Monday, 31 October 2016

Book review: All You Need Is Love

The LP sized book comes in an outer slipcase.
"All You Need Is Love" by Paul Skellett & Simon Weitzman is one of the new books released by UK based Archivum Publishing. Money to publish the book comes from crowd funding through Pledge Music and The Fest for Beatles Fans. The book is 180 pages and looks like a happening, thanks to a modern, collage-like layout. It features essays on the June 25, 1967 Our World satellite telecast, quotes from The Beatles themselves and a few insiders like engineer Geoff Emerick and producer George Martin, courtesy of old interviews and books, the creation and recording of "All You Need Is Love" and a little bit about the B-side of the single, "Baby, You're A Rich Man".

John and Paul with manager Brian Epstein.

Sprinkled throughout the book are a lot of photos from the recording session, the live event and the previous day's balloon promotions inside EMI studios (and at the back outside the no. 1 studio). Also featured are lots of "All You Need Is Love" front covers from singles released around the world, blown up to 12" size.

International front covers of the "All You Need Is Love" single.
Although fairly good at describing the circumstances under which the Our World TV special came about, as well as the technical intricacies of the recording of the main song itself (which initially had George Harrison playing the violin and Paul McCartney on double bass!), the text still falls a little short and is still not the final word on the live event. For instance, we do get a photo of Paul painting the "Come back Millie" sign, as well as glimpses of the sign in photos from the broadcast, but the text fails to explain the background story.

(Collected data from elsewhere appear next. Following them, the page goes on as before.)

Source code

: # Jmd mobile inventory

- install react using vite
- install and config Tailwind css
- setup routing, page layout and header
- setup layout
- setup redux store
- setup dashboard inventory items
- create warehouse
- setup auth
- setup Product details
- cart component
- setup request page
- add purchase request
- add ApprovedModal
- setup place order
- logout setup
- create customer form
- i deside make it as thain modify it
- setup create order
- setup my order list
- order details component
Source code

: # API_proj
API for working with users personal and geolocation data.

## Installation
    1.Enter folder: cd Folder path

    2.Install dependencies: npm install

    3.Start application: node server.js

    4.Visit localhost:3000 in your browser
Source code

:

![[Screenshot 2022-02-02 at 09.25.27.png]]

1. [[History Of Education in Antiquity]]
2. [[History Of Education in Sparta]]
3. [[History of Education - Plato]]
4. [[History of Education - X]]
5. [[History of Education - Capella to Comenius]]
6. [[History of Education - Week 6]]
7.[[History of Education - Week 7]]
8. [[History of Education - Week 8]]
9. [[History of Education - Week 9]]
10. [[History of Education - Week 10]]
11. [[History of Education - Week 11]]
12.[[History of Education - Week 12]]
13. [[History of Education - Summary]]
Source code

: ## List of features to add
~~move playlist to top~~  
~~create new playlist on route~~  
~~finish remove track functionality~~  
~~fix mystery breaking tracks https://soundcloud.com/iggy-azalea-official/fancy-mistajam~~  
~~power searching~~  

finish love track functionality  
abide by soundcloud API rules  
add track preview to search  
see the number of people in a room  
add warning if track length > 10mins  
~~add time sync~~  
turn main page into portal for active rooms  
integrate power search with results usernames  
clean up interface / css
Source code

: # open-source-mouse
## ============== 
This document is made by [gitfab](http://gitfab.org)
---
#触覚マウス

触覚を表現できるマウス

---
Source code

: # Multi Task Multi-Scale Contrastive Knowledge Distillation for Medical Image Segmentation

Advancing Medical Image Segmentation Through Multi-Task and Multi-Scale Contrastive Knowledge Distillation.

Paul, painting a sign which was an inside joke in the McCartney family.
Still, the book is a nice trip back to the days when The Beatles ruled the world. And yet, they didn't. The book also examines how "the straights" reacted to the fact that Great Britain and the BBC's contribution to the first global TV broadcast was this pop group. It's revealed that the countries in the "Eastern bloc" at the time, with the Soviet Union at the helm, all decided to withdraw their participation in the broadcast after all, after finding out that The Beatles were participants. They were probably afraid that The Beatles' music could corrupt their youth. Which they probably did anyway. Of course, in hindsight, The Beatles contribution is the only significant thing that makes us all still remember the "Our World" TV-show.

Colour photos from the broadcast and rehearsal was used as a guide to colourise the clip in the 90's.
The Our World TV special was shot and televised in black and white, and the Beatles' performance of "All You Need Is Love" was colourised in the nineties for the Beatles' documentary TV series "The Beatles' Anthology". In 2015, the full colourised clip was used as a promotional music video in the DVD and Blu-ray release of The Beatles 1.

Links:
Archivum Publishing
PledgeMusic
Paul Skellett

In 1997, Tracks released their book on the subject, 'All You Need is Love': "Beatles" Dress Rehearsal, which featured lots of colour and black and white photos and an essay from Steve Turner. It's still available here and there.

3 comments:

Unknown said...

Hi This books looks great and i might be interested if not for the fact that i'm still waiting for another Paul Skellet book "Eight Arms To Hold You". I pre ordered it on Amazon in July 2015 and have seen only updates on when it will be released. Initially it was slated for Nov. 2015 now it looks like March 2017. I've written to both authors (i forgot the other authors'name) with no reply. I was just wondering what is holding this book up. I'd love the "All You Need Is Love" book as well. Does anyone have any info on the "Eight Arms ...." book?
Than
k you
Tony

Maxwell Edison said...

A friend of mine has this book and although it has some great and unseen photos they are ruined somewhat in that the book's layout is similar to the Anthology book where many of the photos are overlaid with unnecessary captions and artwork. I would have liked the photos to be presented on their own. A minor niggle to some but it is frustrating.

Geert De Wilde said...

It certainly isn't worth its money. In fact, it's the sort f thing one would expect to pick up for about £12.00 in The Works. Certainly not the high quality luxury item it claims to be. Flimsy case and average paper/printing quality. Most of the time, the text reads as if it's simply filling space ... So, I wouldn't recommend it.